The Integrator and Installer: Field Contractors
Role: Systems integrators and installers bring 5G deployments to life. As they do this, they must balance competing demands: the carrier’s coverage targets, the 3PO’s cabinet standards, the private operator’s campus constraints, and the municipality’s rules about what can go where in the right‑of‑way.
Priorities: Integrators and installers are measured on project execution. Is the project getting done on time, on budget, and without issues?
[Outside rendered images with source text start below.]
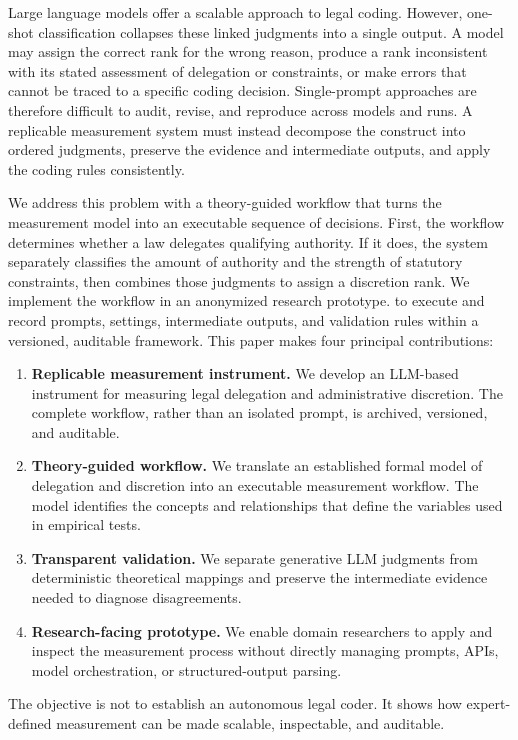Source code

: \documentclass[runningheads]{llncs}
\newcommand{\systemname}{an anonymized research prototype.}
\begin{document}
Large language models offer a scalable approach to legal coding. However, one-shot classification collapses these linked judgments into a single output. A model may assign the correct rank for the wrong reason, produce a rank inconsistent with its stated assessment of delegation or constraints, or make errors that cannot be traced to a specific coding decision. Single-prompt approaches are therefore difficult to audit, revise, and reproduce across models and runs. A replicable measurement system must instead decompose the construct into ordered judgments, preserve the evidence and intermediate outputs, and apply the coding rules consistently.

We address this problem with a theory-guided workflow that turns the measurement model into an executable sequence of decisions. First, the workflow determines whether a law delegates qualifying authority. If it does, the system separately classifies the amount of authority and the strength of statutory constraints, then combines those judgments to assign a discretion rank. We implement the workflow in \systemname{} to execute and record prompts, settings, intermediate outputs, and validation rules within a versioned, auditable framework. This paper makes four principal contributions:
\begin{enumerate}[nosep,leftmargin=*]
    \item \textbf{Replicable measurement instrument.} We develop an LLM-based instrument for measuring legal delegation and administrative discretion. The complete workflow, rather than an isolated prompt, is archived, versioned, and auditable.
    \item \textbf{Theory-guided workflow.} We translate an established formal model of delegation and discretion into an executable measurement workflow. The model identifies the concepts and relationships that define the variables used in empirical tests.
    \item \textbf{Transparent validation.} We separate generative LLM judgments from deterministic theoretical mappings and preserve the intermediate evidence needed to diagnose disagreements.
    \item \textbf{Research-facing prototype.} We enable domain researchers to apply and inspect the measurement process without directly managing prompts, APIs, model orchestration, or structured-output parsing.
\end{enumerate}

The objective is not to establish an autonomous legal coder. It shows how expert-defined measurement can be made scalable, inspectable, and auditable.
\end{document}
Every variable in the field poses a risk to their success.
Integrators and installers demand:
- Installation processes built around standard drawings, defined material lists, and repeatable steps
- Minimal change orders that derail schedules and budgets
- Lower labor requirements and rework so crew can be trained once to do work across dozens of sites
- Clear compliance with codes and local requirements to people and the project
- Standardized components so replacement parts are easy to stock and swap
- Remote monitoring for fast issue diagnosis and resolution
Power Considerations: When conventional AC power distribution requires conduit runs, utility coordination, and additional inspection steps, it adds variables that are hard to control in the field. Delivering Digital Electricity over Class 4 circuits offers a consistent installation approach that can often be repeated across sites.
Power Is at the Center of Outdoor 5G
Although every party approaches 5G projects differently, they also have something in common: Decisions about power in an outdoor small cell deployment can make or break project success.
Established models that lean on distributed AC are slow, expensive, and subject to local permitting and right‑of‑way rules. These models:
- Increase installation costs
- Stretch timelines
- Limit where outdoor small cells can be placed
- Complicate compliance as different codes and stakeholders get involved
- Introduce variability that makes it hard to standardize designs
Digital Electricity offers the flexibility all parties need so they can hit their goals when deploying outdoor small cells.
- Carriers can place cells based on ideal locations and turn sites up faster
- Neutral hosts/3POs can support multiple tenants and evolving loads without tearing up and rebuilding the street every time a new tenant or service is added
- Private operators can safely manage and extend power as needs change without construction delays or permit cycles
- Integrators and installers can save a significant amount of installation time and pass inspections
Each stakeholder can focus on what they do best instead of worrying about whether the power infrastructure will help or hinder their work and long-term performance.
When Digital Electricity is the power backbone, everyone benefits from a more predictable way to build, expand, and sustain outdoor small cell networks as traffic continues to grow.